I started by Googling state corporate income tax rates to see how bad the rate in Illinois was compared to surrounding states, figuring if the CME Group wanted to remain close to its namesake, it would find a bordering state. Illinois has a flat rate of 9.5%, but that includes something called a replacement tax of 2.5%, which I'm not sure applies to all companies, but probably applies to the CME Group, which is a financial institution.
Wisconsin seems a logical choice with its new hard nosed Governor Scott Walker who loves giving businesses tax breaks while concurrently breaking public worker unions. Wisconsin, according to my source, has a flat rate of 7.9%. Many traders have summer homes in southern Wisconsin, so perhaps that 1.6% savings would be worth it, and hey, Friday nights are great for fish fries.
And Indiana is a short hop from Chicago. Who doesn't love Gary, Indiana, afterall, a song was written about it. Indiana's corporate rate was a flat 8.5%, which meant a 1% savings.

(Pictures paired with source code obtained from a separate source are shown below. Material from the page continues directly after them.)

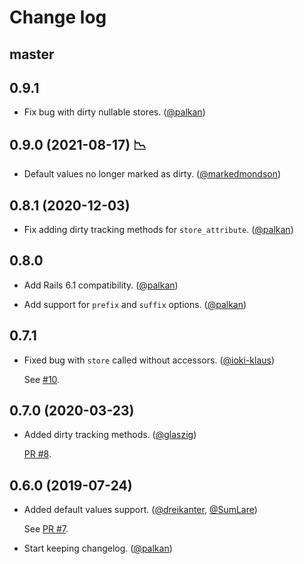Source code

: # Change log

## master

## 0.9.1

- Fix bug with dirty nullable stores. ([@palkan][])

## 0.9.0 (2021-08-17) 📉

- Default values no longer marked as dirty. ([@markedmondson][])

## 0.8.1 (2020-12-03)

- Fix adding dirty tracking methods for `store_attribute`. ([@palkan][])

## 0.8.0

- Add Rails 6.1 compatibility. ([@palkan][])

- Add support for `prefix` and `suffix` options. ([@palkan][])

## 0.7.1

- Fixed bug with `store` called without accessors. ([@ioki-klaus][])

  See [#10](https://github.com/palkan/store_attribute/pull/10).

## 0.7.0 (2020-03-23)

- Added dirty tracking methods. ([@glaszig][])

  [PR #8](https://github.com/palkan/store_attribute/pull/8).

## 0.6.0 (2019-07-24)

- Added default values support. ([@dreikanter][], [@SumLare][])

  See [PR #7](https://github.com/palkan/store_attribute/pull/7).

- Start keeping changelog. ([@palkan][])

[@palkan]: https://github.com/palkan
[@dreikanter]: https://github.com/dreikanter
[@SumLare]: https://github.com/SumLare
[@glaszig]: https://github.com/glaszig
[@ioki-klaus]: https://github.com/ioki-klaus
[@markedmondson]: https://github.com/markedmondson
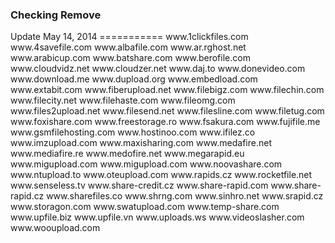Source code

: <h3>Checking Remove</h3>
Update 
May 14, 2014
===========
www.1clickfiles.com
www.4savefile.com
www.albafile.com
www.ar.rghost.net
www.arabicup.com
www.batshare.com
www.berofile.com
www.cloudvidz.net
www.cloudzer.net
www.daj.to
www.donevideo.com
www.download.me
www.dupload.org
www.embedload.com
www.extabit.com
www.fiberupload.net
www.filebigz.com
www.filechin.com
www.filecity.net
www.filehaste.com
www.fileomg.com
www.files2upload.net
www.filesend.net
www.filesline.com
www.filetug.com
www.foxishare.com
www.freestorage.ro
www.fsakura.com
www.fujifile.me
www.gsmfilehosting.com
www.hostinoo.com
www.ifilez.co
www.imzupload.com
www.maxisharing.com
www.medafire.net
www.mediafire.re
www.medofire.net
www.megarapid.eu
www.migupload.com
www.migupload.com
www.noovashare.com
www.ntupload.to
www.oteupload.com
www.rapids.cz
www.rocketfile.net
www.senseless.tv
www.share-credit.cz
www.share-rapid.com
www.share-rapid.cz
www.sharefiles.co
www.shrng.com
www.sinhro.net
www.srapid.cz
www.storagon.com
www.swatupload.com
www.temp-share.com
www.upfile.biz
www.upfile.vn
www.uploads.ws
www.videoslasher.com
www.wooupload.com
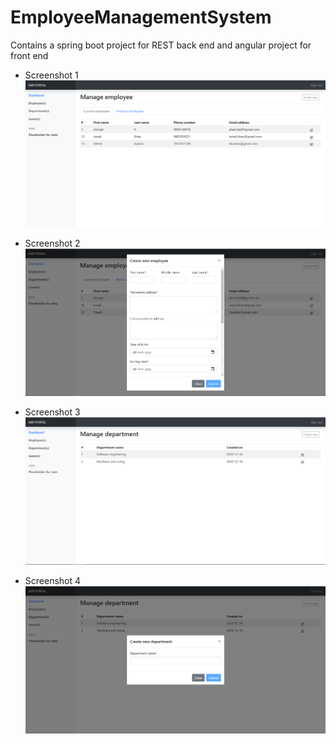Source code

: # EmployeeManagementSystem
Contains a spring boot project for REST back end and angular project for front end

* Screenshot 1
![ScreenShot](https://raw.githubusercontent.com/amogh93/EmployeeManagementSystem/main/Screenshots/Capture1.PNG)

* Screenshot 2
![ScreenShot](https://raw.githubusercontent.com/amogh93/EmployeeManagementSystem/main/Screenshots/Capture2.PNG)

* Screenshot 3
![ScreenShot](https://raw.githubusercontent.com/amogh93/EmployeeManagementSystem/main/Screenshots/Capture3.PNG)

* Screenshot 4
![ScreenShot](https://raw.githubusercontent.com/amogh93/EmployeeManagementSystem/main/Screenshots/Capture4.PNG)
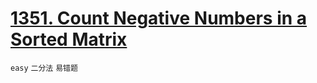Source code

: # [1351. Count Negative Numbers in a Sorted Matrix](https://leetcode.com/problems/count-negative-numbers-in-a-sorted-matrix/)


`easy` `二分法` `易错题`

Hardly enough to move everyone across the state line, unless they wanted to save on cigarette and gasoline taxes as well.
Iowa, which is a bit of a drive, came in at a sliding scale, as low as 6% and as high as 12%. No doubt the CME Group would be in the higher tax brackett, but maybe not. I'm not sure how good it would be for traders, however it might appeal to Iowa farmers who have long begrudged LaSalle Street traders, after all, they wouldn't have to drive their tractors so far to protest.
Those are the closest states, although other Midwest states might be plausible: not Minnesota with a 9.8% tax rate, but Michigan with a 4.95% rate seems downright reasonable. And I'm told Detroit has alot of open buildings.
Then I thought: if they were going to move, why not go all the way and find a state that has no corporate tax rate? Surely there has to be some of those, and it turns out, there are.
Washington State surprised me. Wonder why Bill Gates doesn't move. But a strange thing happened several years ago: Boeing Co. moved it's corporate headquarters from Washington State to Chicago. I can see the building from my window...and I'm sure CME Group Chairman Terry Duffy can as well. So why move to Illinois? I seemed to recall that it was centrally located, business friendly and they were better able to recruit. And it didn't rain so much.
Other states without corporate taxes: South Dakota (recruiting might be hard), Wyoming (good skiing but same problem as South Dakota), Florida (too many hurricanes, but home to many traders) and Nevada. And my own feeling is Nevada is a non-starter; can you imagine the public relations nightmare of the largest futures exchange in the world moving to a state built on gambling?
So if the CME Group is serious about moving, they need to review all the possibilities. A savings needs to cover the expense of moving, finding new people (who won't move to Gary), and of course changing the name. Chicago (the 'C' in CME ) would have to go, and that would mean new branding expense. Boy, now that 1.6% savings Wisconsin would give doesn't look like so much. Further, the Illinois rate is slated to drop back to 5.25% (not including replacement tax) in 2014.
So what's the point other than leaning on the state and city of Chicago for tax breaks, which no doubt will be coming. And that, as they say, is exactly the point.